- **ASSIGNED TASK**
Gather, from the data below, each line in which the word "stats" occurs.

::::

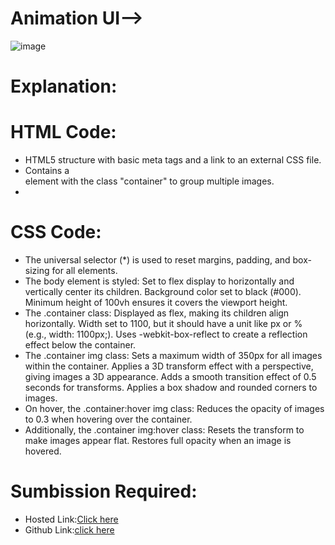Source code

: # Animation UI-->
![image](https://github.com/namishagurunani/Animation/assets/126158413/b8dce687-ebd3-4e50-86cc-a9bc0990c96d)
# Explanation:
# HTML Code:
- HTML5 structure with basic meta tags and a link to an external CSS file.
- Contains a <div> element with the class "container" to group multiple images.
- 
# CSS Code:

- The universal selector (*) is used to reset margins, padding, and box-sizing for all elements.
- The body element is styled:
  Set to flex display to horizontally and vertically center its children.
  Background color set to black (#000).
  Minimum height of 100vh ensures it covers the viewport height.
- The .container class:
 Displayed as flex, making its children align horizontally.
  Width set to 1100, but it should have a unit like px or % (e.g., width: 1100px;).
  Uses -webkit-box-reflect to create a reflection effect below the container.
- The .container img class:
  Sets a maximum width of 350px for all images within the container.
  Applies a 3D transform effect with a perspective, giving images a 3D appearance.
  Adds a smooth transition effect of 0.5 seconds for transforms.
  Applies a box shadow and rounded corners to images.
- On hover, the .container:hover img class:
  Reduces the opacity of images to 0.3 when hovering over the container.
- Additionally, the .container img:hover class:
  Resets the transform to make images appear flat.
  Restores full opacity when an image is hovered.

# Sumbission Required:
- Hosted Link:[Click here](https://namishagurunani.github.io/Animation/)
- Github Link:[click here](https://github.com/namishagurunani/Animation)
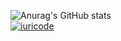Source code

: ![Anurag's GitHub stats](https://github-readme-stats.vercel.app/api?username=okamimks&theme=radical&show_icons=true) <br>
[![iuricode](https://github-readme-stats.vercel.app/api/top-langs/?username=okamimks&hide=html&layout=compact&theme=radical)](https://github.com/iuricode/)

::::

- **EXERCISE RESPONSE**
: ![Anurag's GitHub stats](https://github-readme-stats.vercel.app/api?username=okamimks&theme=radical&show_icons=true) <br>
[![iuricode](https://github-readme-stats.vercel.app/api/top-langs/?username=okamimks&hide=html&layout=compact&theme=radical)](https://github.com/iuricode/)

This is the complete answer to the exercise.